▶ [INSTRUCTIONS TO FOLLOW]:
In the copy you make of the entries, no picture should appear, and every word must match.
[EXERCISE INPUTS]
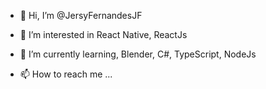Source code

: - 👋 Hi, I’m @JersyFernandesJF
- 👀 I’m interested in React Native, ReactJs
- 🌱 I’m currently learning, Blender, C#, TypeScript, NodeJs

- 📫 How to reach me ...

<!---
JersyFernandesJF/JersyFernandesJF is a ✨ special ✨ repository because its `README.md` (this file) appears on your GitHub profile.
You can click the Preview link to take a look at your changes.
--->
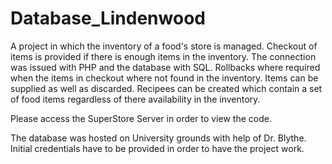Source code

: # Database_Lindenwood
A project in which the inventory of a food's store is managed. Checkout of items is provided if there is enough items in the inventory.
The connection was issued with PHP and the database with SQL. Rollbacks where required when the items in checkout where not found in the inventory. Items can be supplied as well as discarded. Recipees can be created which contain a set of food items regardless of there availability in the inventory.

Please access the SuperStore Server in order to view the code.

The database was hosted on University grounds with help of Dr. Blythe. 
Initial credentials have to be provided in order to have the project work.
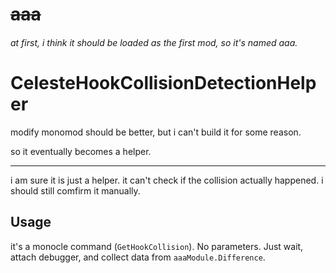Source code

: # ~~aaa~~
###### at first, i think it should be loaded as the first mod, so it's named aaa.

# CelesteHookCollisionDetectionHelper
modify monomod should be better, but i can't build it for some reason.

so it eventually becomes a helper.

---

i am sure it is just a helper. it can't check if the collision actually happened. i should still comfirm it manually.

## Usage
it's a monocle command (`GetHookCollision`). No parameters. Just wait, attach debugger, and collect data from `aaaModule.Difference`.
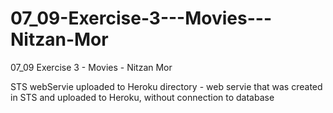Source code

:# 07_09-Exercise-3---Movies---Nitzan-Mor
07_09 Exercise 3 - Movies - Nitzan Mor

STS webServie uploaded to Heroku directory - web servie that was created in STS and uploaded to Heroku, without connection to database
[/EXERCISE INPUTS]
▶ [WRITTEN RESPONSE]:
Source code

: - 👋 Hi, I’m @JersyFernandesJF
- 👀 I’m interested in React Native, ReactJs
- 🌱 I’m currently learning, Blender, C#, TypeScript, NodeJs

- 📫 How to reach me ...

<!---
JersyFernandesJF/JersyFernandesJF is a ✨ special ✨ repository because its `README.md` (this file) appears on your GitHub profile.
You can click the Preview link to take a look at your changes.
--->
Source code

: # Database_Lindenwood
A project in which the inventory of a food's store is managed. Checkout of items is provided if there is enough items in the inventory.
The connection was issued with PHP and the database with SQL. Rollbacks where required when the items in checkout where not found in the inventory. Items can be supplied as well as discarded. Recipees can be created which contain a set of food items regardless of there availability in the inventory.

Please access the SuperStore Server in order to view the code.

The database was hosted on University grounds with help of Dr. Blythe. 
Initial credentials have to be provided in order to have the project work.
Source code

: # ~~aaa~~
###### at first, i think it should be loaded as the first mod, so it's named aaa.

# CelesteHookCollisionDetectionHelper
modify monomod should be better, but i can't build it for some reason.

so it eventually becomes a helper.

---

i am sure it is just a helper. it can't check if the collision actually happened. i should still comfirm it manually.

## Usage
it's a monocle command (`GetHookCollision`). No parameters. Just wait, attach debugger, and collect data from `aaaModule.Difference`.
Source code

:# 07_09-Exercise-3---Movies---Nitzan-Mor
07_09 Exercise 3 - Movies - Nitzan Mor

STS webServie uploaded to Heroku directory - web servie that was created in STS and uploaded to Heroku, without connection to database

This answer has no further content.